Appellees, as we have seen, failed to make and publish the annual report required by section 5071, Burns’ R. S. 1894 (3863, R. S. 1881). For this violation of the statute no excuse is offered. Had the report been made, showing the absolute insolvency of the company, it can hardly be doubted that no one would have extended credit to the corporation, and appellants would not have suffered the loss of their material. As the capital stock was never paid for, as required by section 5060, Burns’ R. S. 1894 (3859, R. S. 1881), it is clear that there could not be a certificate of such payment filed in the office of the clerk of the circuit court, as required by section 5062, Burns’ R. S. 1894 (3861, R. S. 1881). Counsel for appellees however say in their brief that the court will presume that such certificate was filed “stating the amount of the capital so fixed and paid in and the manner in which the same has leen paid in.” But it is not true that such is the certificate required by said section of the statue. The certificate required is one “stating the amount of the *197capital so fixed and paid in,” and nothing as to any “manner” of payment. So, if there were a notice filed showing that the capital stock had been turned over to the contractors and two of the directors as paid-up stock, that would not be the certificate required by law, and the one which appellants, as well as the-court, might presume had been filed. The certificate should be one stating simply that the capital stock had been paid in. But the complaint shows that the stock never was paid in and consequently that the certificate required by law could never have been filed.
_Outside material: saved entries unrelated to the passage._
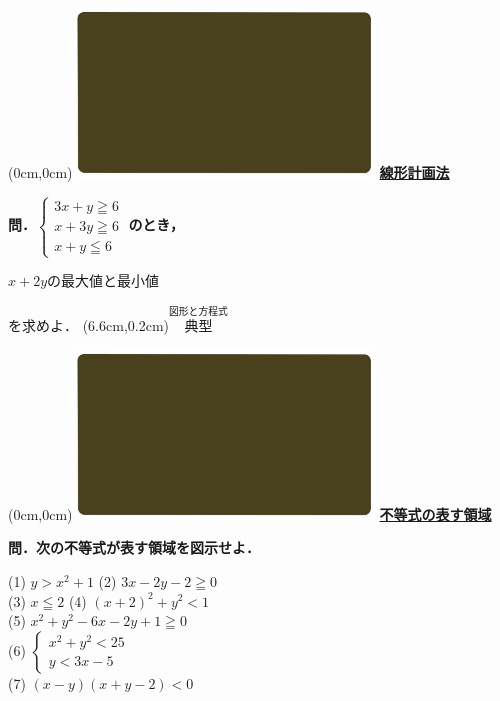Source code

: \documentclass[10pt,
fleqn,
dvipdfmx,
uplatex
]{jsarticle}
\begin{document}
\at(0cm,0cm){\includegraphics[width=8cm,bb=0 0 1920 1080]{./media_local/smart_background/図形と方程式.jpeg}}
{\color{orange}\bf\boldmath\huge\underline{線形計画法}}\vspace{0.3zw}

\normalsize
\bf\boldmath 問．$\left\{\begin{array}{l}3x+y\geqq 6\;\\x+3y\geqq 6\;\\x+y\leqq 6\end{array}\right.$のとき，

\LARGE
\hspace{0.5zw}$x+2y$の最大値と最小値

\large
\hfill を求めよ．
\at(6.6cm,0.2cm){\small\color{bradorange}$\overset{\text{図形と方程式}}{\text{典型}}$}


\newpage



\at(0cm,0cm){\includegraphics[width=8cm,bb=0 0 1920 1080]{./media_local/smart_background/図形と方程式.jpeg}}
{\color{orange}\bf\boldmath\LARGE\underline{不等式の表す領域}}\vspace{0.3zw}

\large 
\bf\boldmath 問．次の不等式が表す領域を図示せよ．

\small
(1)  $y>x^2+1$ \hspace{1zw} (2)  $3x-2y-2\geqq 0$\\
(3)  $x\leqq 2$  \hspace{4zw} (4)  $\left(x+2\right)^2+y^2<1$\\
(5)  $x^2+y^2-6x-2y+1\geqq 0$\vspace{0.1zw}\\
(6)  $\left\{\begin{array}{l}x^2+y^2<{25}\\y<3x-5\end{array}\right.$\\
(7)  $\left(x-y\right)\left(x+y-2\right)<0$\\
\end{document}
Section 5076, Burns’ R. S. 1894 (3868, R. S. 1881), reads: “If any company organized and established under the authority of this act, and of the act to which this' is supplementary, shall violate any of the' provisions thereof, and shall thereby become insolvent, the directors ordering or assenting to such violation shall jointly and severally be liable, in an action founded on said acts, for all debts contracted after such violation as aforesaid.” Under this section, and by reason of the facts alleged in the complaint, the appellees are clearly liable for the debt contracted in favor of appellants. The insolvency of the company is the undoubted result of violations of the statutes in question, ordered and assented to by appellees, as directors of the company. The judgment is reversed, with instructions to overrule the demurrers to the complaint, and to each paragraph thereof, and for further proceedings not inconsistent with this opinion.

McCabe, J., took no part in the decision of this case.